5 HOT BOOKS: America's Overdose Crisis, a Mexican Massacre, and More
/1. Raising Lazarus: Hope, Justice, and the Future of America’s Overdose Crisis (Little, Brown)
In Dopesick (2018), Macy indicted Purdue Pharma for its responsibility for the opioid addiction crisis and empathically vivified the victims. Now, as a great chronicler of this persistent epidemic, Macy looks to the future and reports on the lives of both addicts and those in the trenches dedicated to destigmatizing addiction, determined to prevent overdoses. With her holistic, nuanced perspective, drawing from extensive interviews, Macy makes a compelling case for harm reduction in the form of clean needle exchanges and safe injection sites, for instance, as well as services to heal broken communities.
2. The Colony: Faith and Blood in a Promised Land by Sally Denton (Liveright)
In her meticulously researched history, Denton focuses on a caravan of women and children, part of the LeBaron clan, killed in a 2019 massacre on a Mexican road controlled by a drug cartel. Their homestead, “Colonia LeBaron,” provided Denton with a “portal to the past” for her inquiry into the LeBarons, a breakaway group of Mormon fundamentalists that had existed in Mexico since the mid-1800s. In addition to establishing the connection between the Mormons and Mexican drug cartels, Denton extends her compelling investigation into the relationship between polygamy and religious extremism.
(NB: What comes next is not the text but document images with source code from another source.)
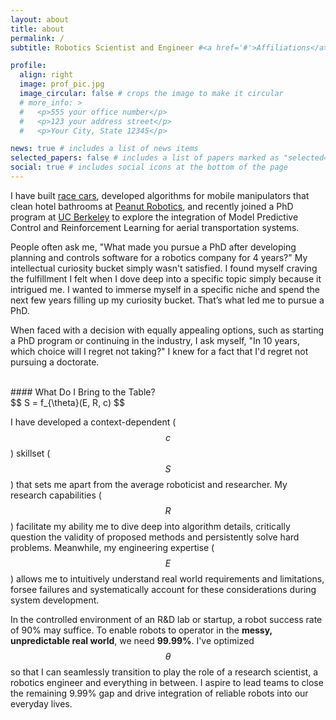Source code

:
 ```yaml
---
layout: about
title: about
permalink: /
subtitle: Robotics Scientist and Engineer #<a href='#'>Affiliations</a>

profile:
  align: right
  image: prof_pic.jpg
  image_circular: false # crops the image to make it circular
  # more_info: >
  #   <p>555 your office number</p>
  #   <p>123 your address street</p>
  #   <p>Your City, State 12345</p>

news: true # includes a list of news items
selected_papers: false # includes a list of papers marked as "selected={true}"
social: true # includes social icons at the bottom of the page
---
```


I have built [race cars](https://motorsports.illinois.edu/), developed algorithms for mobile manipulators that clean hotel bathrooms at [Peanut Robotics](https://www.peanutrobotics.com/), and recently joined a PhD program at [UC Berkeley](https://arplaboratory.github.io/) to explore the integration of Model Predictive Control and Reinforcement Learning for aerial transportation systems.

People often ask me, "What made you pursue a PhD after developing planning and controls software for a robotics company for 4 years?" My intellectual curiosity bucket simply wasn't satisfied. I found myself craving the fulfillment I felt when I dove deep into a specific topic simply because it intrigued me. I wanted to immerse myself in a specific niche and spend the next few years filling up my curiosity bucket. That’s what led me to pursue a PhD.

When faced with a decision with equally appealing options, such as starting a PhD program or continuing in the industry, I ask myself, "In 10 years, which choice will I regret not taking?" I knew for a fact that I'd regret not pursuing a doctorate.

<br>
#### What Do I Bring to the Table? 
<br>
$$ 
S = f_{\theta}(E, R, c)
$$

I have developed a context-dependent ($$c$$) skillset ($$S$$) that sets me apart from the average roboticist and researcher. My research capabilities ($$R$$) facilitate my ability me to dive deep into algorithm details, critically question the validity of proposed methods and persistently solve hard problems. Meanwhile, my engineering expertise ($$E$$) allows me to intuitively understand real world requirements and limitations, forsee failures and systematically account for these considerations during system development.

In the controlled environment of an R&D lab or startup, a robot success rate of 90% may suffice. To enable robots to operator in the **messy, unpredictable real world**, we need **99.99%**. I've optimized $$\theta$$ so that I can seamlessly transition to play the role of a research scientist, a robotics engineer and everything in between. I aspire to lead teams to close the remaining 9.99% gap and drive integration of reliable robots into our everyday lives.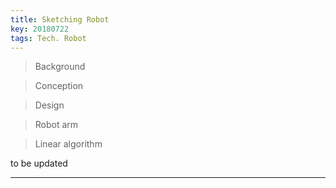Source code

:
```yaml
---
title: Sketching Robot
key: 20180722
tags: Tech. Robot
---
```


>Background

>Conception

>Design

>Robot arm

>Linear algorithm

<!--more-->
  to be updated

---

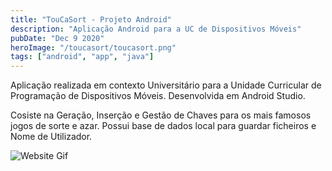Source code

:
 ```yaml
---
title: "TouCaSort - Projeto Android"
description: "Aplicação Android para a UC de Dispositivos Móveis"
pubDate: "Dec 9 2020"
heroImage: "/toucasort/toucasort.png"
tags: ["android", "app", "java"]
---
```


Aplicação realizada em contexto Universitário para a Unidade Curricular de Programação de Dispositivos Móveis.
Desenvolvida em Android Studio.

Cosiste na Geração, Inserção e Gestão de Chaves para os mais famosos jogos de sorte e azar. Possui base de dados local para guardar ficheiros e Nome de Utilizador.

<div height="20">
<Image src="/toucasort/toucasort.gif" alt="Website Gif"/>
</div>
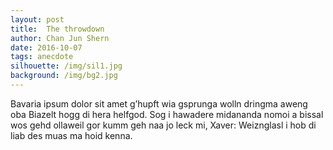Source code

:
 ```yaml
---
layout: post
title:  The throwdown
author: Chan Jun Shern
date: 2016-10-07
tags: anecdote
silhouette: /img/sil1.jpg
background: /img/bg2.jpg
---
```


Bavaria ipsum dolor sit amet g’hupft wia gsprunga wolln dringma aweng oba Biazelt hogg di hera helfgod. Sog i hawadere midananda nomoi a bissal wos gehd ollaweil gor kumm geh naa jo leck mi, Xaver: Weiznglasl i hob di liab des muas ma hoid kenna.
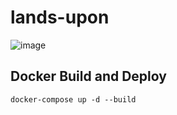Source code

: # lands-upon
![image](https://user-images.githubusercontent.com/21967563/132374145-035bf51f-0714-4be0-9122-bc2be1027631.png)

## Docker Build and Deploy
```shell
docker-compose up -d --build
```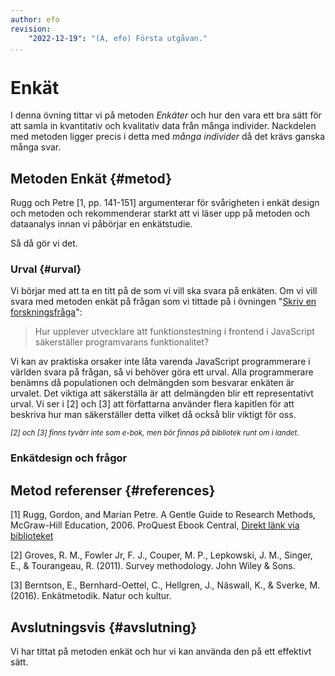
 ```yaml
---
author: efo
revision:
    "2022-12-19": "(A, efo) Första utgåvan."
...
```

Enkät
==================================

I denna övning tittar vi på metoden _Enkäter_ och hur den vara ett bra sätt för att samla in kvantitativ och kvalitativ data från många individer. Nackdelen med metoden ligger precis i detta med _många individer_ då det krävs ganska många svar.



<!--more-->



Metoden Enkät {#metod}
--------------------------------------

Rugg och Petre [1, pp. 141-151] argumenterar för svårigheten i enkät design och metoden och rekommenderar starkt att vi läser upp på metoden och dataanalys innan vi påbörjar en enkätstudie.

Så då gör vi det.



### Urval {#urval}

Vi börjar med att ta en titt på de som vi vill ska svara på enkäten. Om vi vill svara med metoden enkät på frågan som vi tittade på i övningen "[Skriv en forskningsfråga](kunskap/skriv-en-forskningsfraga)":

> Hur upplever utvecklare att funktionstestning i frontend i JavaScript säkerställer programvarans funktionalitet?

Vi kan av praktiska orsaker inte låta varenda JavaScript programmerare i världen svara på frågan, så vi behöver göra ett urval. Alla programmerare benämns då populationen och delmängden som besvarar enkäten är urvalet. Det viktiga att säkerställa är att delmängden blir ett representativt urval. Vi ser i [2] och [3] att författarna använder flera kapitlen för att beskriva hur man säkerställer detta vilket då också blir viktigt för oss.

<small><i>[2] och [3] finns tyvärr inte som e-bok, men bör finnas på bibliotek runt om i landet.</i></small>



### Enkätdesign och frågor




Metod referenser {#references}
--------------------------------------

[1] Rugg, Gordon, and Marian Petre. A Gentle Guide to Research Methods, McGraw-Hill Education, 2006. ProQuest Ebook Central, [Direkt länk via biblioteket](https://bth.summon.serialssolutions.com/2.0.0/link/0/eLvHCXMwtV1LT8MwDLaAXUAcYIAYz4orKmRNu6QSIDEE22U3xLXK8oCJAWMr8PdxsrQdQwhx4FK1UZ-2635ubH8ANDoh4ZxPYIJRJUhTpqQllWKqFcWaCUPTplHG0ZLNlD-XTJDV2L8qHsdQ9baQ9g_KL0-KA7iOJoBLNAJczuHjctNnH9uO0riCRjBQjh-jSLI77jnW6Jkk93v3vncwDq0m5S3VlvbVPIUJ_fR3oCc7Y_ERdgfDYZUx8iWEJLboCmHelEhnrvf0dfuKImBDpzZ6DS1Tl53RLmhLbG_yJzWQ-fnkHRW9CLWYsSRaglq7fdmu_nS5nvy-g5DbZrbHjwuRi2u3fCuk8l5WYEVMHtHN4ycgtx1Z1WBkvn0uHQa4XYOatoUh67Cgn-uW7do_5wacnj2J8ePFZTCVeOAkHuQvQSHxwEv87NTtuAl3N9e3V93QE1GEgiMC5KHhkaYJIaapudA06nPGDEl4E_1dHwOuKO2rVDDEflJLwjWPMRLjCdNRImOVSroFq8JWLDznrrJRbUOQGElMIhUlksRUplyyqCUShNxMIwxTDTiaEUH2PnSz55OskBN65pQ3oG4lk42mrUky9K6IwRtwWAgqc0f5RN-s1OfOr3vswnJlT3uwlI_f9D4s9vOHA6_gT2N5LJ4)

[2] Groves, R. M., Fowler Jr, F. J., Couper, M. P., Lepkowski, J. M., Singer, E., & Tourangeau, R. (2011). Survey methodology. John Wiley & Sons.

[3] Berntson, E., Bernhard-Oettel, C., Hellgren, J., Näswall, K., & Sverke, M. (2016). Enkätmetodik. Natur och kultur.



Avslutningsvis {#avslutning}
--------------------------------------

Vi har tittat på metoden enkät och hur vi kan använda den på ett effektivt sätt.
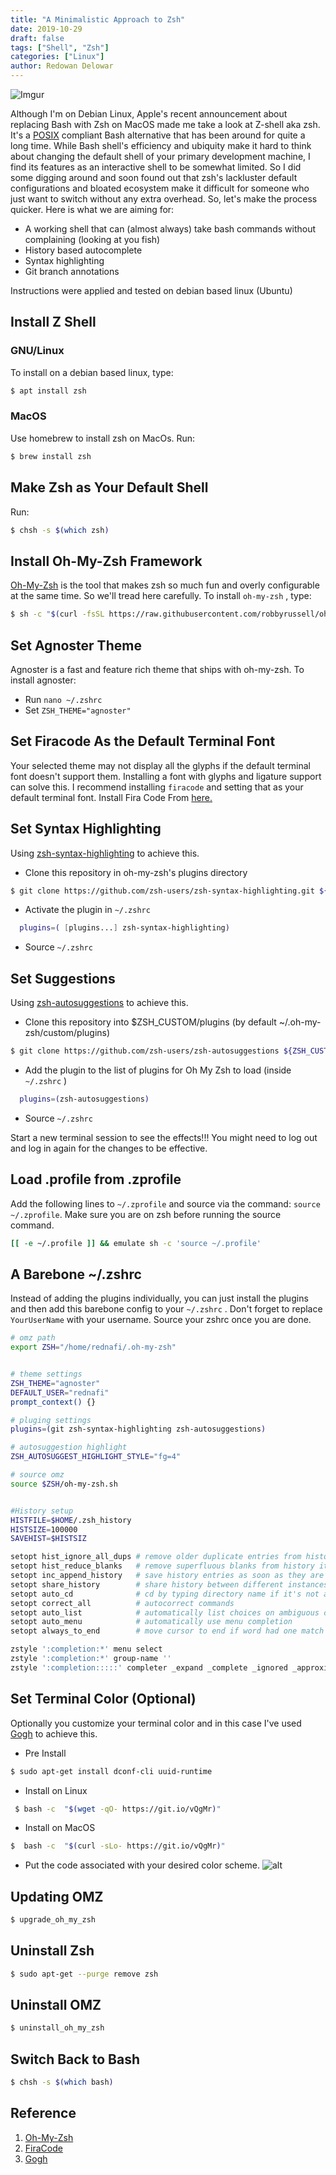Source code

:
 ```yaml
---
title: "A Minimalistic Approach to Zsh"
date: 2019-10-29
draft: false
tags: ["Shell", "Zsh"]
categories: ["Linux"]
author: Redowan Delowar
---
```


![Imgur](https://imgur.com/OOe4F0e.png)

Although I'm on Debian Linux, Apple's recent announcement about replacing Bash with Zsh on MacOS made me take a look at Z-shell aka zsh. It's a [POSIX](https://en.wikipedia.org/wiki/POSIX) compliant Bash alternative that has been around for quite a long time. While Bash shell's efficiency and ubiquity make it hard to think about changing the default shell of your primary development machine, I find its features as an interactive shell to be somewhat limited. So I did some digging around and soon found out that zsh's lackluster default configurations and bloated ecosystem make it difficult for someone who just want to switch without any extra overhead. So, let's make the process quicker. Here is what we are aiming for:

* A working shell that can (almost always) take bash commands without complaining (looking at you fish)
* History based autocomplete
* Syntax highlighting
* Git branch annotations

Instructions were applied and tested on debian based linux (Ubuntu)

## **Install Z Shell**

### **GNU/Linux**
To install on a debian based linux, type:

``` bash
$ apt install zsh
```

### **MacOS**

Use homebrew to install zsh on MacOs. Run:

``` bash
$ brew install zsh
```

## **Make Zsh as Your Default Shell**

Run:

``` bash
$ chsh -s $(which zsh)
```

## **Install Oh-My-Zsh Framework**

[Oh-My-Zsh](https://github.com/robbyrussell/oh-my-zsh) is the tool that makes zsh so much fun and overly configurable at the same time. So we'll tread here carefully. To install `oh-my-zsh` , type:

``` bash
$ sh -c "$(curl -fsSL https://raw.githubusercontent.com/robbyrussell/oh-my-zsh/master/tools/install.sh)"
```

## **Set Agnoster Theme**

Agnoster is a fast and feature rich theme that ships with oh-my-zsh. To install agnoster:

* Run `nano ~/.zshrc`
* Set `ZSH_THEME="agnoster"`

## **Set Firacode As the Default Terminal Font**

Your selected theme may not display all the glyphs if the default terminal font doesn't support them. Installing a font with glyphs and ligature support can solve this. I recommend installing `firacode` and setting that as your default terminal font. Install Fira Code From [here.](https://github.com/tonsky/FiraCode)

## **Set Syntax Highlighting**

Using [zsh-syntax-highlighting](https://github.com/zsh-users/zsh-syntax-highlighting) to achieve this.

* Clone this repository in oh-my-zsh's plugins directory

``` bash
$ git clone https://github.com/zsh-users/zsh-syntax-highlighting.git ${ZSH_CUSTOM:-~/.oh-my-zsh/custom}/plugins/zsh-syntax-highlighting
  ```

* Activate the plugin in `~/.zshrc`

``` bash
  plugins=( [plugins...] zsh-syntax-highlighting)
  ```

* Source `~/.zshrc`

## **Set Suggestions**

Using [zsh-autosuggestions](https://github.com/zsh-users/zsh-autosuggestions) to achieve this.

* Clone this repository into $ZSH_CUSTOM/plugins (by default ~/.oh-my-zsh/custom/plugins)

``` bash
$ git clone https://github.com/zsh-users/zsh-autosuggestions ${ZSH_CUSTOM:-~/.oh-my-zsh/custom}/plugins/zsh-autosuggestions
  ```

* Add the plugin to the list of plugins for Oh My Zsh to load (inside `~/.zshrc` )

``` bash
  plugins=(zsh-autosuggestions)
  ```

* Source `~/.zshrc`

Start a new terminal session to see the effects!!! You might need to log out and log in again for the changes to be effective.

## **Load .profile from .zprofile**

Add the following lines to `~/.zprofile` and source via the command:
`source ~/.zprofile`. Make sure you are on zsh before running the source command.

``` bash
[[ -e ~/.profile ]] && emulate sh -c 'source ~/.profile'
```

## **A Barebone ~/.zshrc**

Instead of adding the plugins individually, you can just install the plugins and then add this barebone config to your `~/.zshrc` . Don't forget to replace `YourUserName` with your username. Source your zshrc once you are done.

``` bash
# omz path
export ZSH="/home/rednafi/.oh-my-zsh"


# theme settings
ZSH_THEME="agnoster"
DEFAULT_USER="rednafi"
prompt_context() {}

# pluging settings
plugins=(git zsh-syntax-highlighting zsh-autosuggestions)

# autosuggestion highlight
ZSH_AUTOSUGGEST_HIGHLIGHT_STYLE="fg=4"

# source omz
source $ZSH/oh-my-zsh.sh


#History setup
HISTFILE=$HOME/.zsh_history
HISTSIZE=100000
SAVEHIST=$HISTSIZ

setopt hist_ignore_all_dups # remove older duplicate entries from history
setopt hist_reduce_blanks   # remove superfluous blanks from history items
setopt inc_append_history   # save history entries as soon as they are entered
setopt share_history        # share history between different instances of the shell
setopt auto_cd              # cd by typing directory name if it's not a command
setopt correct_all          # autocorrect commands
setopt auto_list            # automatically list choices on ambiguous completion
setopt auto_menu            # automatically use menu completion
setopt always_to_end        # move cursor to end if word had one match

zstyle ':completion:*' menu select
zstyle ':completion:*' group-name ''                                        # group results by category
zstyle ':completion:::::' completer _expand _complete _ignored _approximate #enable approximate matches for completion


```

## **Set Terminal Color (Optional)**
Optionally you customize your terminal color and in this case I've used [Gogh](http://mayccoll.github.io/Gogh) to achieve this.

  * Pre Install
  ```bash
  $ sudo apt-get install dconf-cli uuid-runtime
  ```
  * Install on Linux
  ```bash
   $ bash -c  "$(wget -qO- https://git.io/vQgMr)"
  ```
  * Install on MacOS
  ```bash
  $  bash -c  "$(curl -sLo- https://git.io/vQgMr)"
  ```

  * Put the code associated with your desired color scheme.
  ![alt](https://raw.githubusercontent.com/Mayccoll/Gogh/master/images/demos/gogh-demo-profile.gif)


## **Updating OMZ**

``` bash
$ upgrade_oh_my_zsh
  ```

## **Uninstall Zsh**

``` bash
$ sudo apt-get --purge remove zsh
```

## **Uninstall OMZ**

``` bash
$ uninstall_oh_my_zsh
```

## **Switch Back to Bash**

``` bash
$ chsh -s $(which bash)
```

## **Reference**
1. [Oh-My-Zsh](https://ohmyz.sh/)
2. [FiraCode](https://github.com/tonsky/FiraCode)
3. [Gogh](https://github.com/Mayccoll/Gogh)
She looks back deeply into the history of the polygamist subculture and the split in the Church of Jesus Christ of Latter-day Saints as it played out beyond U.S. borders.
3. This Story Will Change: After the Happily Ever After by Elizabeth Crane (Counterpoint)
Crane titles one chapter of her beguiling, irresistible memoir “Three Words” – those unanticipated words “I’m not happy.” Crane challenges the traditional divorce chronicle through her stop-motion camera account, in third person, about the “wife,” the “husband,” and the “bud,” an old friend who has room for her as a roommate, with the bonus of his “kid.” Carefully chiseled prose poems provide quick snapshots (weeping in the dog park), and other moments – creating her Tinder profile – provide wit. In a radical act of reimagination, Crane reconfigured her life, finding a joyous spirit along her journey.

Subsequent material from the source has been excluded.